[Source texts of formatted documents]
- Opening Delimiter -

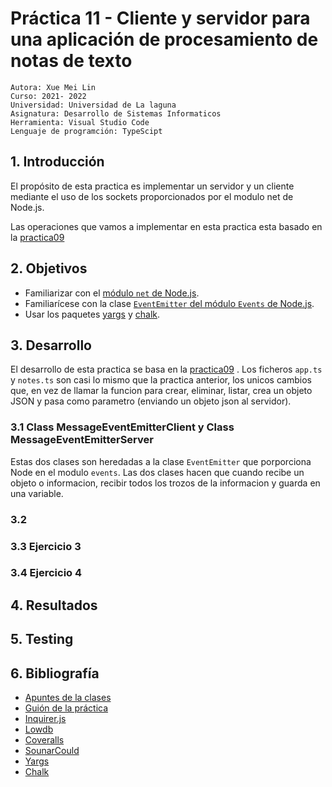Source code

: # Práctica 11 - Cliente y servidor para una aplicación de procesamiento de notas de texto
```
Autora: Xue Mei Lin
Curso: 2021- 2022
Universidad: Universidad de La laguna
Asignatura: Desarrollo de Sistemas Informaticos
Herramienta: Visual Studio Code
Lenguaje de programción: TypeScipt
```
## 1. Introducción

El propósito de esta practica es implementar un servidor y un cliente mediante el uso de los sockets proporcionados por el modulo net de Node.js.

Las operaciones que vamos a implementar en esta practica esta basado en la [practica09](https://ull-esit-inf-dsi-2122.github.io/ull-esit-inf-dsi-21-22-prct09-filesystem-notes-app-XueMei-L/)

## 2. Objetivos

- Familiarizar con el [módulo `net` de Node.js](https://nodejs.org/dist/latest-v16.x/docs/api/net.html).
- Familiarícese con la clase [`EventEmitter` del módulo `Events` de Node.js](https://nodejs.org/dist/latest-v16.x/docs/api/events.html#events_class_eventemitter).
- Usar los paquetes [yargs](https://www.npmjs.com/package/yargs) y [chalk](https://www.npmjs.com/package/chalk).

## 3. Desarrollo
El desarrollo de esta practica se basa en la [practica09](https://ull-esit-inf-dsi-2122.github.io/ull-esit-inf-dsi-21-22-prct09-filesystem-notes-app-XueMei-L/) . Los ficheros `app.ts` y `notes.ts` son casi lo mismo que la practica anterior, los unicos cambios que,  en vez de llamar la funcion para crear, eliminar, listar, crea un objeto JSON y pasa como parametro (enviando un objeto json al servidor).

### 3.1 Class MessageEventEmitterClient y Class MessageEventEmitterServer
Estas dos clases son heredadas a la clase `EventEmitter` que porporciona Node en el modulo `events`. Las dos clases hacen que cuando recibe un objeto o informacion, recibir todos los trozos de la informacion y guarda en una variable.

### 3.2 

### 3.3 Ejercicio 3 ###

### 3.4 Ejercicio 4  ###


## 4. Resultados

## 5. Testing


## 6. Bibliografía
- [Apuntes de la clases](https://ull-esit-inf-dsi-2122.github.io/typescript-theory/)
- [Guión de la práctica](https://ull-esit-inf-dsi-2122.github.io/prct07-music-dataModel/)
- [Inquirer.js](https://www.npmjs.com/package/inquirer)
- [Lowdb](https://www.npmjs.com/package/lowdb)
- [Coveralls](https://coveralls.io/)
- [SounarCould](https://sonarcloud.io/)
- [Yargs](https://www.npmjs.com/package/yargs)
- [Chalk](https://www.npmjs.com/package/chalk)


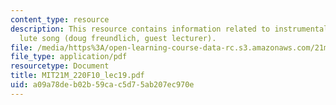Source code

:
 ```yaml
---
content_type: resource
description: This resource contains information related to instrumental music and
  lute song (doug freundlich, guest lecturer).
file: /media/https%3A/open-learning-course-data-rc.s3.amazonaws.com/21m-220-early-music-fall-2010/a09a78deb02b59cac5d75ab207ec970e_MIT21M_220F10_lec19.pdf
file_type: application/pdf
resourcetype: Document
title: MIT21M_220F10_lec19.pdf
uid: a09a78de-b02b-59ca-c5d7-5ab207ec970e
---
```

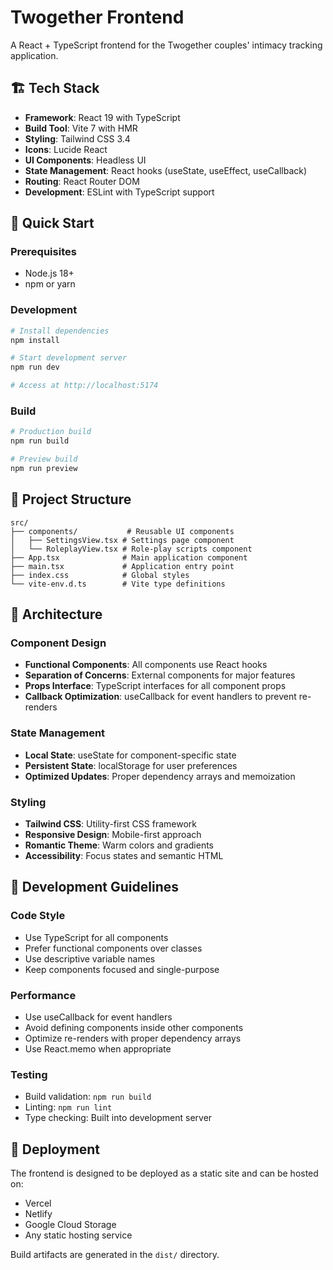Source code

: # Twogether Frontend

A React + TypeScript frontend for the Twogether couples' intimacy tracking application.

## 🏗️ Tech Stack

- **Framework**: React 19 with TypeScript
- **Build Tool**: Vite 7 with HMR
- **Styling**: Tailwind CSS 3.4
- **Icons**: Lucide React
- **UI Components**: Headless UI
- **State Management**: React hooks (useState, useEffect, useCallback)
- **Routing**: React Router DOM
- **Development**: ESLint with TypeScript support

## 🚀 Quick Start

### Prerequisites
- Node.js 18+ 
- npm or yarn

### Development
```bash
# Install dependencies
npm install

# Start development server
npm run dev

# Access at http://localhost:5174
```

### Build
```bash
# Production build
npm run build

# Preview build
npm run preview
```

## 📁 Project Structure

```
src/
├── components/           # Reusable UI components
│   ├── SettingsView.tsx # Settings page component
│   └── RoleplayView.tsx # Role-play scripts component
├── App.tsx              # Main application component
├── main.tsx             # Application entry point
├── index.css            # Global styles
└── vite-env.d.ts        # Vite type definitions
```

## 🎨 Architecture

### Component Design
- **Functional Components**: All components use React hooks
- **Separation of Concerns**: External components for major features
- **Props Interface**: TypeScript interfaces for all component props
- **Callback Optimization**: useCallback for event handlers to prevent re-renders

### State Management
- **Local State**: useState for component-specific state
- **Persistent State**: localStorage for user preferences
- **Optimized Updates**: Proper dependency arrays and memoization

### Styling
- **Tailwind CSS**: Utility-first CSS framework
- **Responsive Design**: Mobile-first approach
- **Romantic Theme**: Warm colors and gradients
- **Accessibility**: Focus states and semantic HTML

## 🔧 Development Guidelines

### Code Style
- Use TypeScript for all components
- Prefer functional components over classes
- Use descriptive variable names
- Keep components focused and single-purpose

### Performance
- Use useCallback for event handlers
- Avoid defining components inside other components
- Optimize re-renders with proper dependency arrays
- Use React.memo when appropriate

### Testing
- Build validation: `npm run build`
- Linting: `npm run lint`
- Type checking: Built into development server

## 🚀 Deployment

The frontend is designed to be deployed as a static site and can be hosted on:
- Vercel
- Netlify  
- Google Cloud Storage
- Any static hosting service

Build artifacts are generated in the `dist/` directory.
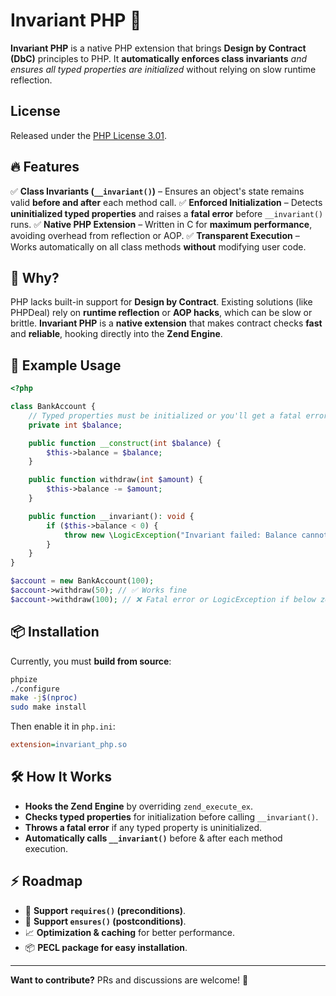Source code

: # **Invariant PHP** 🚀

**Invariant PHP** is a native PHP extension that brings **Design by Contract (DbC)** principles to PHP. It **automatically enforces class invariants** _and ensures all typed properties are initialized_ without relying on slow runtime reflection.

## License

Released under the [PHP License 3.01](https://www.php.net/license/3_01.txt).

## **🔥 Features**

✅ **Class Invariants (`__invariant()`)** – Ensures an object's state remains valid **before and after** each method call.
✅ **Enforced Initialization** – Detects **uninitialized typed properties** and raises a **fatal error** before `__invariant()` runs.
✅ **Native PHP Extension** – Written in C for **maximum performance**, avoiding overhead from reflection or AOP.
✅ **Transparent Execution** – Works automatically on all class methods **without** modifying user code.

## **🚀 Why?**

PHP lacks built-in support for **Design by Contract**. Existing solutions (like PHPDeal) rely on **runtime reflection** or **AOP hacks**, which can be slow or brittle. **Invariant PHP** is a **native extension** that makes contract checks **fast** and **reliable**, hooking directly into the **Zend Engine**.

## **📌 Example Usage**
```php
<?php

class BankAccount {
    // Typed properties must be initialized or you'll get a fatal error!
    private int $balance;

    public function __construct(int $balance) {
        $this->balance = $balance;
    }

    public function withdraw(int $amount) {
        $this->balance -= $amount;
    }

    public function __invariant(): void {
        if ($this->balance < 0) {
            throw new \LogicException("Invariant failed: Balance cannot be negative.");
        }
    }
}

$account = new BankAccount(100);
$account->withdraw(50); // ✅ Works fine
$account->withdraw(100); // ❌ Fatal error or LogicException if below zero
```

## **📦 Installation**

Currently, you must **build from source**:
```sh
phpize
./configure
make -j$(nproc)
sudo make install
```
Then enable it in `php.ini`:
```ini
extension=invariant_php.so
```

## **🛠 How It Works**

- **Hooks the Zend Engine** by overriding `zend_execute_ex`.
- **Checks typed properties** for initialization before calling `__invariant()`.
- **Throws a fatal error** if any typed property is uninitialized.
- **Automatically calls `__invariant()`** before & after each method execution.

## **⚡ Roadmap**

- 🔄 **Support `requires()` (preconditions)**.
- 🔄 **Support `ensures()` (postconditions)**.
- 📈 **Optimization & caching** for better performance.
- 📦 **PECL package for easy installation**.

---

**Want to contribute?** PRs and discussions are welcome! 🎯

- Closing Delimiter -

> _EXERCISE BRIEF_
Look through the data above for the word "yargs". Report each line where it occurs.

> _RESULT BELOW_
- Usar los paquetes [yargs](https://www.npmjs.com/package/yargs) y [chalk](https://www.npmjs.com/package/chalk).
- [Yargs](https://www.npmjs.com/package/yargs)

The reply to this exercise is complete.